A Columnist, Farooq A. Kperogi, a Nigerian-American professor, also said he had supported ASUU and its mission to salvage the Nigerian university system from total decay, acknowledging that if it were for the doggedness and often painful sacrifices of its members, there would not be a university system to speak of today.

“But I think ASUU is now stepping outside the bounds of reason and fairness by insisting that it must always be paid for the period it’s on strike. In doing so, it is proclaiming to be above the law.

“The continuation of this strike is no longer justified. It’s now cruelty, hostage taking, and emotional blackmail rolled into one. I hope enough ASUU members realize this and prevail on each other to call this strike off in the interest of students—and ASUU’s own reputational capital.

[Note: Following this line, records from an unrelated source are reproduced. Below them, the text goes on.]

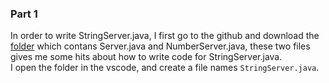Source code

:### Part 1
In order to write StringServer.java, I first go to the github and download the [folder](https://github.com/ucsd-cse15l-f22/wavelet) which contans Server.java and NumberServer.java, these two files gives me some hits about how to write code for StringServer.java.  
I open the folder in the vscode, and create a file names `StringServer.java`. 

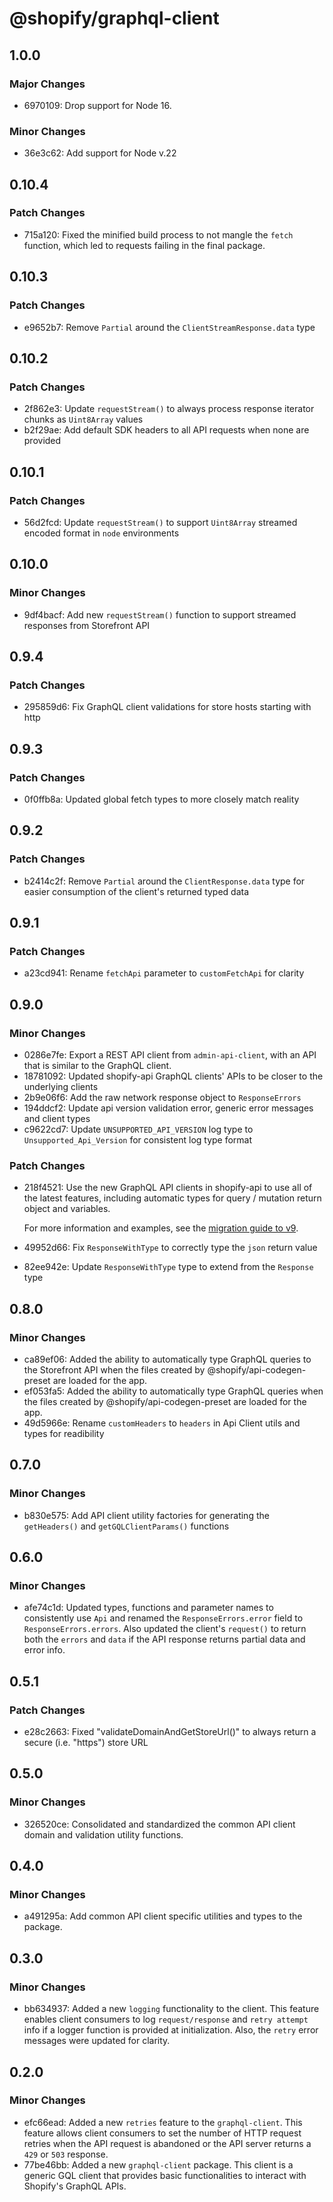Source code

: # @shopify/graphql-client

## 1.0.0

### Major Changes

- 6970109: Drop support for Node 16.

### Minor Changes

- 36e3c62: Add support for Node v.22

## 0.10.4

### Patch Changes

- 715a120: Fixed the minified build process to not mangle the `fetch` function, which led to requests failing in the final package.

## 0.10.3

### Patch Changes

- e9652b7: Remove `Partial` around the `ClientStreamResponse.data` type

## 0.10.2

### Patch Changes

- 2f862e3: Update `requestStream()` to always process response iterator chunks as `Uint8Array` values
- b2f29ae: Add default SDK headers to all API requests when none are provided

## 0.10.1

### Patch Changes

- 56d2fcd: Update `requestStream()` to support `Uint8Array` streamed encoded format in `node` environments

## 0.10.0

### Minor Changes

- 9df4bacf: Add new `requestStream()` function to support streamed responses from Storefront API

## 0.9.4

### Patch Changes

- 295859d6: Fix GraphQL client validations for store hosts starting with http

## 0.9.3

### Patch Changes

- 0f0ffb8a: Updated global fetch types to more closely match reality

## 0.9.2

### Patch Changes

- b2414c2f: Remove `Partial` around the `ClientResponse.data` type for easier consumption of the client's returned typed data

## 0.9.1

### Patch Changes

- a23cd941: Rename `fetchApi` parameter to `customFetchApi` for clarity

## 0.9.0

### Minor Changes

- 0286e7fe: Export a REST API client from `admin-api-client`, with an API that is similar to the GraphQL client.
- 18781092: Updated shopify-api GraphQL clients' APIs to be closer to the underlying clients
- 2b9e06f6: Add the raw network response object to `ResponseErrors`
- 194ddcf2: Update api version validation error, generic error messages and client types
- c9622cd7: Update `UNSUPPORTED_API_VERSION` log type to `Unsupported_Api_Version` for consistent log type format

### Patch Changes

- 218f4521: Use the new GraphQL API clients in shopify-api to use all of the latest features, including automatic types for query / mutation return object and variables.

  For more information and examples, see the [migration guide to v9](../../apps/shopify-api/docs/migrating-to-v9.md#using-the-new-clients).

- 49952d66: Fix `ResponseWithType` to correctly type the `json` return value
- 82ee942e: Update `ResponseWithType` type to extend from the `Response` type

## 0.8.0

### Minor Changes

- ca89ef06: Added the ability to automatically type GraphQL queries to the Storefront API when the files created by @shopify/api-codegen-preset are loaded for the app.
- ef053fa5: Added the ability to automatically type GraphQL queries when the files created by @shopify/api-codegen-preset are loaded for the app.
- 49d5966e: Rename `customHeaders` to `headers` in Api Client utils and types for readibility

## 0.7.0

### Minor Changes

- b830e575: Add API client utility factories for generating the `getHeaders()` and `getGQLClientParams()` functions

## 0.6.0

### Minor Changes

- afe74c1d: Updated types, functions and parameter names to consistently use `Api` and renamed the `ResponseErrors.error` field to `ResponseErrors.errors`. Also updated the client's `request()` to return both the `errors` and `data` if the API response returns partial data and error info.

## 0.5.1

### Patch Changes

- e28c2663: Fixed "validateDomainAndGetStoreUrl()" to always return a secure (i.e. "https") store URL

## 0.5.0

### Minor Changes

- 326520ce: Consolidated and standardized the common API client domain and validation utility functions.

## 0.4.0

### Minor Changes

- a491295a: Add common API client specific utilities and types to the package.

## 0.3.0

### Minor Changes

- bb634937: Added a new `logging` functionality to the client. This feature enables client consumers to log `request/response` and `retry attempt` info if a logger function is provided at initialization. Also, the `retry` error messages were updated for clarity.

## 0.2.0

### Minor Changes

- efc66ead: Added a new `retries` feature to the `graphql-client`. This feature allows client consumers to set the number of HTTP request retries when the API request is abandoned or the API server returns a `429` or `503` response.
- 77be46bb: Added a new `graphql-client` package. This client is a generic GQL client that provides basic functionalities to interact with Shopify's GraphQL APIs.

“It would be compassionate if the government would pay ASUU members for the period they have been on strike, but the government has no legal obligation to do so. Section 43 of the Trade Disputes Act is unequivocal in insisting that striking workers are not entitled to their habitual remunerations for the period that they cease to work,” Kperogi stated.

Meanwhile, most stakeholders are beginning to question the involvement of ASUU in matters of Infrastructural development which is the responsibility of the Management of universities and not a trade union. The primary responsibility of a trade Union is the well being of its members and not infrastructural development.

On Integrated Personnel Payroll and Information System, IPPIS, a professor in one of the tertiary institutions who does want her name in print said since all other staff have accepted the IPPIS, it would amount to the tyranny of a minority over the majority of workers if government accepts Universities Transparency and Accountability Solution,UTAS. Once you do that every other is at liberty to come up with its payment platform.

On Academic earned allowance, the professor said the scheme was to run for just ten years according to the 2009 FGN/ASUU Agreement, during which all universities would have engaged the best of their brains in every department over the period, thereby, solving the problem of excess workload.

“It is not logical to be talking about earned allowance over twenty years after the agreement”.

The professor said; in “summary, ASUU is a busy body on issues of infrastructural development. On IPPIS, ASUU is playing the tyranny of a minority on public servants who are all on IPPIS,” she said.